Listed records Block Start

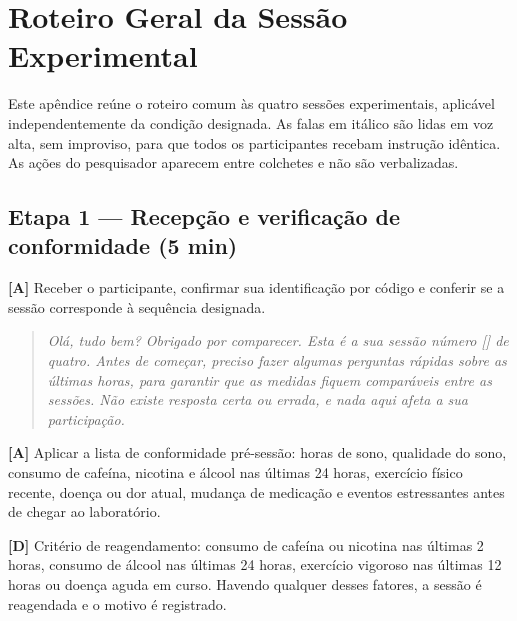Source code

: %
%
%

\chapter{Roteiro Geral da Sessão Experimental}\label{ap:roteiro-geral}

Este apêndice reúne o roteiro comum às quatro sessões experimentais, aplicável independentemente da condição designada. As falas em itálico são lidas em voz alta, sem improviso, para que todos os participantes recebam instrução idêntica. As ações do pesquisador aparecem entre colchetes e não são verbalizadas.

\section*{Etapa 1 --- Recepção e verificação de conformidade (5 min)}

\noindent\textbf{[A]} Receber o participante, confirmar sua identificação por código e conferir se a sessão corresponde à sequência designada.

\begin{quote}\itshape
Olá, tudo bem? Obrigado por comparecer. Esta é a sua sessão número [\underline{\hspace{1cm}}] de quatro. Antes de começar, preciso fazer algumas perguntas rápidas sobre as últimas horas, para garantir que as medidas fiquem comparáveis entre as sessões. Não existe resposta certa ou errada, e nada aqui afeta a sua participação.
\end{quote}

\noindent\textbf{[A]} Aplicar a lista de conformidade pré-sessão: horas de sono, qualidade do sono, consumo de cafeína, nicotina e álcool nas últimas 24 horas, exercício físico recente, doença ou dor atual, mudança de medicação e eventos estressantes antes de chegar ao laboratório.

\noindent\textbf{[D]} Critério de reagendamento: consumo de cafeína ou nicotina nas últimas 2 horas, consumo de álcool nas últimas 24 horas, exercício vigoroso nas últimas 12 horas ou doença aguda em curso. Havendo qualquer desses fatores, a sessão é reagendada e o motivo é registrado.

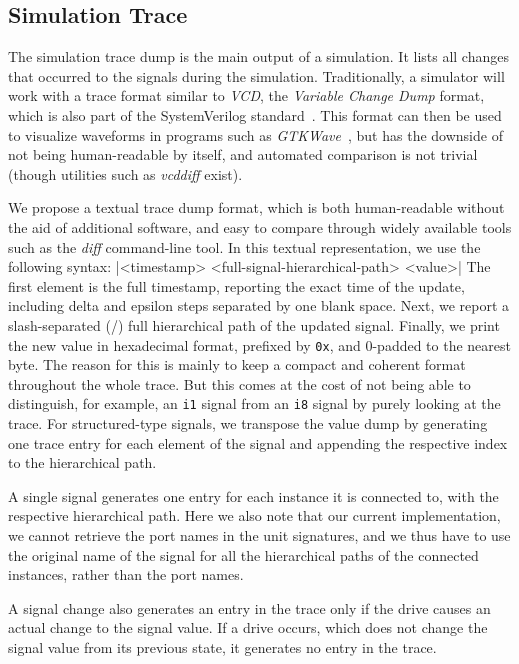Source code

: 
\subsection{Simulation Trace}
\label{sec:trace}
The simulation trace dump is the main output of a simulation. It lists all changes that occurred to the signals during the simulation. Traditionally, a simulator will work with a trace format similar to \textit{VCD}, the \textit{Variable Change Dump} format, which is also part of the SystemVerilog standard~\cite{SV2018}. This format can then be used to visualize waveforms in programs such as \textit{GTKWave}~\cite{gtkwave}, but has the downside of not being human-readable by itself, and automated comparison is not trivial (though utilities such as \textit{vcddiff} \cite{vcddiff} exist).

We propose a textual trace dump format, which is both human-readable without the aid of additional software, and easy to compare through widely available tools such as the \textit{diff} command-line tool.
In this textual representation, we use the following syntax:
|<timestamp>  <full-signal-hierarchical-path>  <value>|
\noindent The first element is the full timestamp, reporting the exact time of the update, including delta and epsilon steps separated by one blank space. Next, we report a slash-separated (/) full hierarchical path of the updated signal. Finally, we print the new value in hexadecimal format, prefixed by \texttt{0x}, and $0$-padded to the nearest byte. The reason for this is mainly to keep a compact and coherent format throughout the whole trace. But this comes at the cost of not being able to distinguish, for example, an \texttt{i1} signal from an \texttt{i8} signal by purely looking at the trace.
For structured-type signals, we transpose the value dump by generating one trace entry for each element of the signal and appending the respective index to the hierarchical path.

A single signal generates one entry for each instance it is connected to, with the respective hierarchical path. Here we also note that our current implementation, we cannot retrieve the port names in the unit signatures, and we thus have to use the original name of the signal for all the hierarchical paths of the connected instances, rather than the port names.

A signal change also generates an entry in the trace only if the drive causes an actual change to the signal value. If a drive occurs, which does not change the signal value from its previous state, it generates no entry in the trace.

Listed records Block End

Brief:
Everything in the records above must be restated verbatim, save for the pictures.

Answer to this exercise:
Source code

: %
%
%

\chapter{Roteiro Geral da Sessão Experimental}\label{ap:roteiro-geral}

Este apêndice reúne o roteiro comum às quatro sessões experimentais, aplicável independentemente da condição designada. As falas em itálico são lidas em voz alta, sem improviso, para que todos os participantes recebam instrução idêntica. As ações do pesquisador aparecem entre colchetes e não são verbalizadas.

\section*{Etapa 1 --- Recepção e verificação de conformidade (5 min)}

\noindent\textbf{[A]} Receber o participante, confirmar sua identificação por código e conferir se a sessão corresponde à sequência designada.

\begin{quote}\itshape
Olá, tudo bem? Obrigado por comparecer. Esta é a sua sessão número [\underline{\hspace{1cm}}] de quatro. Antes de começar, preciso fazer algumas perguntas rápidas sobre as últimas horas, para garantir que as medidas fiquem comparáveis entre as sessões. Não existe resposta certa ou errada, e nada aqui afeta a sua participação.
\end{quote}

\noindent\textbf{[A]} Aplicar a lista de conformidade pré-sessão: horas de sono, qualidade do sono, consumo de cafeína, nicotina e álcool nas últimas 24 horas, exercício físico recente, doença ou dor atual, mudança de medicação e eventos estressantes antes de chegar ao laboratório.

\noindent\textbf{[D]} Critério de reagendamento: consumo de cafeína ou nicotina nas últimas 2 horas, consumo de álcool nas últimas 24 horas, exercício vigoroso nas últimas 12 horas ou doença aguda em curso. Havendo qualquer desses fatores, a sessão é reagendada e o motivo é registrado.

Source code

: 
\subsection{Simulation Trace}
\label{sec:trace}
The simulation trace dump is the main output of a simulation. It lists all changes that occurred to the signals during the simulation. Traditionally, a simulator will work with a trace format similar to \textit{VCD}, the \textit{Variable Change Dump} format, which is also part of the SystemVerilog standard~\cite{SV2018}. This format can then be used to visualize waveforms in programs such as \textit{GTKWave}~\cite{gtkwave}, but has the downside of not being human-readable by itself, and automated comparison is not trivial (though utilities such as \textit{vcddiff} \cite{vcddiff} exist).

We propose a textual trace dump format, which is both human-readable without the aid of additional software, and easy to compare through widely available tools such as the \textit{diff} command-line tool.
In this textual representation, we use the following syntax:
|<timestamp>  <full-signal-hierarchical-path>  <value>|
\noindent The first element is the full timestamp, reporting the exact time of the update, including delta and epsilon steps separated by one blank space. Next, we report a slash-separated (/) full hierarchical path of the updated signal. Finally, we print the new value in hexadecimal format, prefixed by \texttt{0x}, and $0$-padded to the nearest byte. The reason for this is mainly to keep a compact and coherent format throughout the whole trace. But this comes at the cost of not being able to distinguish, for example, an \texttt{i1} signal from an \texttt{i8} signal by purely looking at the trace.
For structured-type signals, we transpose the value dump by generating one trace entry for each element of the signal and appending the respective index to the hierarchical path.

A single signal generates one entry for each instance it is connected to, with the respective hierarchical path. Here we also note that our current implementation, we cannot retrieve the port names in the unit signatures, and we thus have to use the original name of the signal for all the hierarchical paths of the connected instances, rather than the port names.

A signal change also generates an entry in the trace only if the drive causes an actual change to the signal value. If a drive occurs, which does not change the signal value from its previous state, it generates no entry in the trace.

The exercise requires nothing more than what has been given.